» WORK ITEM
The answer must consist of every line below that holds the word "Carlo".

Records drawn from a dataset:
*** Block opens ***

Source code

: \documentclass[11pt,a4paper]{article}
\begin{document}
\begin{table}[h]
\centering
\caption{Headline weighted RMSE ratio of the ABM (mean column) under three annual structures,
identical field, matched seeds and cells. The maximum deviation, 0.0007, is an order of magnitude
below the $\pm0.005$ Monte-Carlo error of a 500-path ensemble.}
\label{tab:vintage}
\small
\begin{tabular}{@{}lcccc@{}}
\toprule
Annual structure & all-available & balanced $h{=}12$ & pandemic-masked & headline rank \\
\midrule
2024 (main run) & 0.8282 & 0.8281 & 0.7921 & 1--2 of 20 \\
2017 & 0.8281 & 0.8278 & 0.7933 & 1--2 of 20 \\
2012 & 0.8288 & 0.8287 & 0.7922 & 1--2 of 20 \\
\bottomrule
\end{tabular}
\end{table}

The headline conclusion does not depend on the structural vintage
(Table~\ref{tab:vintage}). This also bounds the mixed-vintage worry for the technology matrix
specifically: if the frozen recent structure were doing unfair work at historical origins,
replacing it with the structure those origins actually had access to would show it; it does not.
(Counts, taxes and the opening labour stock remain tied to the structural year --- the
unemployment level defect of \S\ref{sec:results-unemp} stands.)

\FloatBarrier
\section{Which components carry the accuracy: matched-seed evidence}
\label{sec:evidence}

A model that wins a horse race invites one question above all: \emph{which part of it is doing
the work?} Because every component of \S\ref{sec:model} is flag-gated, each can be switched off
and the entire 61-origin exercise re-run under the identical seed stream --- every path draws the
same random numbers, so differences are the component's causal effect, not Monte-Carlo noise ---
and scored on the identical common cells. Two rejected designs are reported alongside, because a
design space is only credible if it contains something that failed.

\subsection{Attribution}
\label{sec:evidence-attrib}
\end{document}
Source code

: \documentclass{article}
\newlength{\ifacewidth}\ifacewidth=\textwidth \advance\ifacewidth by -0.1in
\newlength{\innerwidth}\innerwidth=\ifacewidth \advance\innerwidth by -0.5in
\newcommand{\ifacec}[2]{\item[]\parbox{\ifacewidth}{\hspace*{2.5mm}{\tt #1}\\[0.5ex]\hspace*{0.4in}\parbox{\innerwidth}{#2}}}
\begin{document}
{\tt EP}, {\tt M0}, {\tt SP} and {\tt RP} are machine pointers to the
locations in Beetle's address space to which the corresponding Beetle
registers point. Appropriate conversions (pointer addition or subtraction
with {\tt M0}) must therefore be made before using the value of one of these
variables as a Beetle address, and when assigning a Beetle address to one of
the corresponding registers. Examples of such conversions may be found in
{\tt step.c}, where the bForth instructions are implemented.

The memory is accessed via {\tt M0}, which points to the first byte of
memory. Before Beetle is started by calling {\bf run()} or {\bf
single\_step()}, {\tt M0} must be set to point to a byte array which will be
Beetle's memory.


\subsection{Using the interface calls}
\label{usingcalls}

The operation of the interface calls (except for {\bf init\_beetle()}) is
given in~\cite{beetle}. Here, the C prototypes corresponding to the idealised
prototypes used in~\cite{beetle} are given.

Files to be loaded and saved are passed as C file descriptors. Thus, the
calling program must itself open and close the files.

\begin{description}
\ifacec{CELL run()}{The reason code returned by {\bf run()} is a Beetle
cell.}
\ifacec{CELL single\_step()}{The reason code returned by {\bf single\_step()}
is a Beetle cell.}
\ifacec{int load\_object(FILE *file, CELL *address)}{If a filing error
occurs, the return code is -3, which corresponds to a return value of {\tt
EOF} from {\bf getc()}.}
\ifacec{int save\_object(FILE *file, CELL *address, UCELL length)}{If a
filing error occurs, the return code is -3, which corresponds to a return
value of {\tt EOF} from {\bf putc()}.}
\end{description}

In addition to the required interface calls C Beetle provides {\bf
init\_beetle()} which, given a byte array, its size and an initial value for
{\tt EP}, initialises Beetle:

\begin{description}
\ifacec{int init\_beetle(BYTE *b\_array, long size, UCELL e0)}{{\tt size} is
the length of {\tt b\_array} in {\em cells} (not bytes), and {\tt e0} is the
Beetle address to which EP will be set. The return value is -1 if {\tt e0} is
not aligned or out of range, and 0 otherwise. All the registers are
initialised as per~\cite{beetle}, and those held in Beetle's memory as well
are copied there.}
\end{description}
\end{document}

*** Block closes ***

» ANSWER SPACE
below the $\pm0.005$ Monte-Carlo error of a 500-path ensemble.}
same random numbers, so differences are the component's causal effect, not Monte-Carlo noise ---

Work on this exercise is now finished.